4. Do you agree with Don’s assessment that “humans often fail to see what is close to them and obvious to others”? (p. 88)
5. What do you think of Gene and Claudia’s relationship? Do you know anyone in an open marriage? Can it work?
6. Don says that the happiest day of his life was spent at the Museum of Natural History. Do you have a happiest day of your life? Or is there a special place where you are happiest?
7. As Don’s affection for Rosie grows, he becomes aware of his instincts overriding reason. What is the role of instinct versus reason when it comes to choosing a life partner?
8. Do you have anyone on the Autism spectrum in your life?
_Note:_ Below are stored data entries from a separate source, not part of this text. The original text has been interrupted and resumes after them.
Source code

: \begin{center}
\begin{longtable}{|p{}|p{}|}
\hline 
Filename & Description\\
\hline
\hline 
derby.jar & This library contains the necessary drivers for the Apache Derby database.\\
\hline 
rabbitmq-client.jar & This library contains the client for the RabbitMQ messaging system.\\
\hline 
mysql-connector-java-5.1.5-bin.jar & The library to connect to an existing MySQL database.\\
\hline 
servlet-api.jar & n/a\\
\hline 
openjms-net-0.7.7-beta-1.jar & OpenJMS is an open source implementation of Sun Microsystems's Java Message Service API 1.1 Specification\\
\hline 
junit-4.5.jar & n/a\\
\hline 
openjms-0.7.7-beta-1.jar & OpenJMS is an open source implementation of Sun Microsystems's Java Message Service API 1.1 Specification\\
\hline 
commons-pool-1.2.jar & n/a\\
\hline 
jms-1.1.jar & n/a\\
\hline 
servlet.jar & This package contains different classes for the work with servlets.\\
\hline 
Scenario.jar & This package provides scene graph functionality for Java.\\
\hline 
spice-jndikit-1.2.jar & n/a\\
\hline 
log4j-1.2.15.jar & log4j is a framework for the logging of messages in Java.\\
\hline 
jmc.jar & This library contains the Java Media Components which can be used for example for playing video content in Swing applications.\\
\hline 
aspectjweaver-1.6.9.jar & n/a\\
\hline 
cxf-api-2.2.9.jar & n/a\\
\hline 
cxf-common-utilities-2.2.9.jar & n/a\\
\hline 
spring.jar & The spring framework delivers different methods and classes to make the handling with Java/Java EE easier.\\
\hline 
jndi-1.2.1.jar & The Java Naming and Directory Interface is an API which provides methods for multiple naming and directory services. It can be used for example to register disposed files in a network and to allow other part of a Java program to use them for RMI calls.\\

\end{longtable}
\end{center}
9. Don watches a number of movies to try to learn about romance, including When Harry Met Sally, The Bridges of Madison County, An Affair to Remember, and Hitch. What are your top five romantic movies?
10. Have you ever had a moment of breaking out of your routine and opening up in a significant way? Or has someone broken through your routine for you?
11. Is it smart to have a list of criteria for a potential partner or is it limiting?
12. Don gets in trouble with the dean for using the genetics lab for his personal project with Rosie. Is it ever okay to break the rules in order to help someone?
13. Do you feel happy for Don when he “eliminates a number of unconventional mannerisms” (p. 268) in order to win Rosie, or has he lost something?
14. Does Gene get his comeuppance?
15. Were you surprised at the ultimate revelation of Rosie’s biological father? Did you suspect someone else?